On June 15, 2012, President Obama signed a memo that allows certain people who came into the United States before they were 16 years old to apply for deferred action.
What is Deferred Action?
Deferred action means that a person who is in the United States illegally is allowed to remain in the country under that action for a period of time. And during that period of time, immigration is not going to question that person’s legal status in the United States.
There are certain conditions that have to be met for a person to be eligible for deferred action or DACA. These conditions include:
- enter into the United States before the age of 16
- enter into the United States without “papers” or the “papers” expired as of June 15, 2012
- be physically in the United States on June 15, 2012 and when you are filing the DACA application
- reside in the United States since June 15, 2007 to the present without interruption (there are some exceptions)
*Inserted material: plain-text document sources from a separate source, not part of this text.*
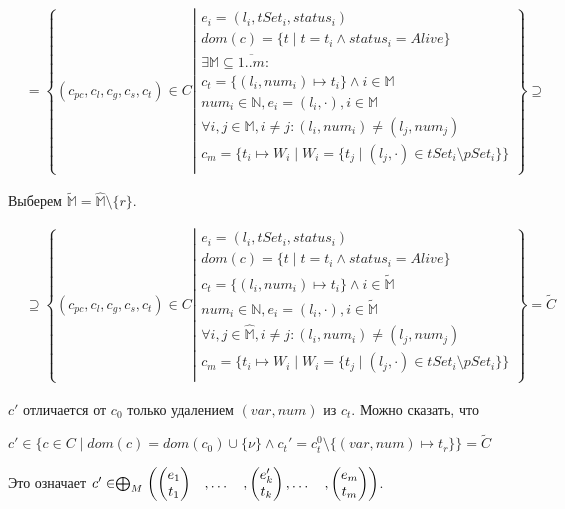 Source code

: \begin{align}
& = \left\lbrace (c_{pc},c_l,c_g,c_s, c_t) \in C 
\left| 
\begin{array}{c}
e_i = (l_i, tSet_i, status_i) \\
dom(c) = \{t \mid t = t_i \land status_i = Alive\}\\
\exists \mathbb{M} \subseteq \overline{1..m}: \\
c_t = \{(l_i, num_i) \mapsto t_i\} \land i \in \mathbb{M} \\
num_i \in \mathbb{N}, e_i = (l_i, \cdot), i \in \mathbb{M} \\
\forall i, j \in \mathbb{M}, i \neq j: (l_i, num_i) \neq (l_j, num_j)\\
c_m = \{t_i \mapsto W_i \mid W_i = \{t_j \mid (l_j, \cdot) \in tSet_i \setminus pSet_i \}\} \\
\end{array}
\right.
\right\rbrace \supseteq \nonumber
\end{align}

Выберем $\tilde{\mathbb{M}} = \widehat{\mathbb{M}} \setminus \{r\}$.

\begin{align}
& \supseteq \left\lbrace (c_{pc},c_l,c_g,c_s, c_t) \in C 
\left| 
\begin{array}{c}
e_i = (l_i, tSet_i, status_i) \\
dom(c) = \{t \mid t = t_i \land status_i = Alive\}\\
c_t = \{(l_i, num_i) \mapsto t_i\} \land i \in \tilde{\mathbb{M}} \\
num_i \in \mathbb{N}, e_i = (l_i, \cdot), i \in \tilde{\mathbb{M}} \\
\forall i, j \in \widehat{\mathbb{M}}, i \neq j: (l_i, num_i) \neq (l_j, num_j)\\
c_m = \{t_i \mapsto W_i \mid W_i = \{t_j \mid (l_j, \cdot) \in tSet_i \setminus pSet_i \}\} \\
\end{array}
\right.
\right\rbrace = \tilde{C} \nonumber
\end{align}

$c'$ отличается от $c_0$ только удалением $(var, num)$ из $c_t$. 
Можно сказать, что

$c' \in \{c \in C \mid dom(c) = dom(c_0)  \cup \{\nu\} \land c_t' = c^0_t \setminus \{(var, num) \mapsto t_r\} \} = \tilde{C}$

Это означает $c' \in \mathrel{\bigoplus}_M
\begin{pmatrix}
\begin{pmatrix}
e_1 \\
t_1 
\end{pmatrix}& ,
\dots& ,
\begin{pmatrix}
e_k' \\
t_k 
\end{pmatrix},
\dots& ,
\begin{pmatrix}
e_m \\
t_m 
\end{pmatrix}
\end{pmatrix}$.

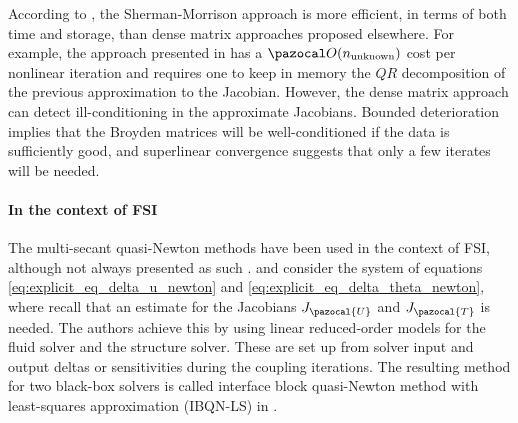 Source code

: According to \cite{kelley_solving_2003}, the Sherman-Morrison approach is more efficient, in terms of both time and storage, than dense matrix approaches proposed elsewhere.
For example, the approach presented in \cite{dennis_numerical_1996} has a \(\pazocal O(n_\text{unknown})\) cost per nonlinear iteration and requires one to keep in memory the \(QR\) decomposition of the previous approximation to the Jacobian.
However, the dense matrix approach can detect ill-conditioning in the approximate Jacobians.
Bounded deterioration implies that the Broyden matrices will be well-conditioned if the data is sufficiently good, and superlinear convergence suggests that only a few iterates will be needed.


\paragraph{In the context of FSI}

The multi-secant quasi-Newton methods have been used in the context of FSI, although not always presented as such \citep{haelterman_quasi-newton_2009, gatzhammer_efficient_2014, uekermann_partitioned_2016, scheufele_coupling_2018}.
 \cite{vierendeels_implicit_2007} and \cite{degroote_stability_2008} consider the system of equations \eqref{eq:explicit_eq_delta_u_newton} and \eqref{eq:explicit_eq_delta_theta_newton}, where recall that an estimate for the Jacobians \(J_\pazocal{U}\) and \(J_\pazocal{T}\) is needed.
The authors achieve this by using linear reduced-order models for the fluid solver and the structure solver.
These are set up from solver input and output deltas or sensitivities during the coupling iterations.
The resulting method for two black-box solvers is called interface block quasi-Newton method with least-squares approximation (IBQN-LS) in \cite{degroote_development_2010}.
- be under the age of 31 as of June 15, 2012
- graduate from high school, have your GED, or enroll in school or a school program
- no felony convictions or some other criminal records
- If you are granted deferred action or DACA, it is good for a period of 2 years.
- Deferred action may be renewed.
- If you are granted DACA, you will also get work authorization.
- If immigration starts actions to remove you from the United States, you may still be eligible for DACA.
- If you have DACA, that does not help you get a green card. But if you have DACA, you can remain in the United States for a period of 2 years, which can be renewed. And you will have authorization to work in the United States.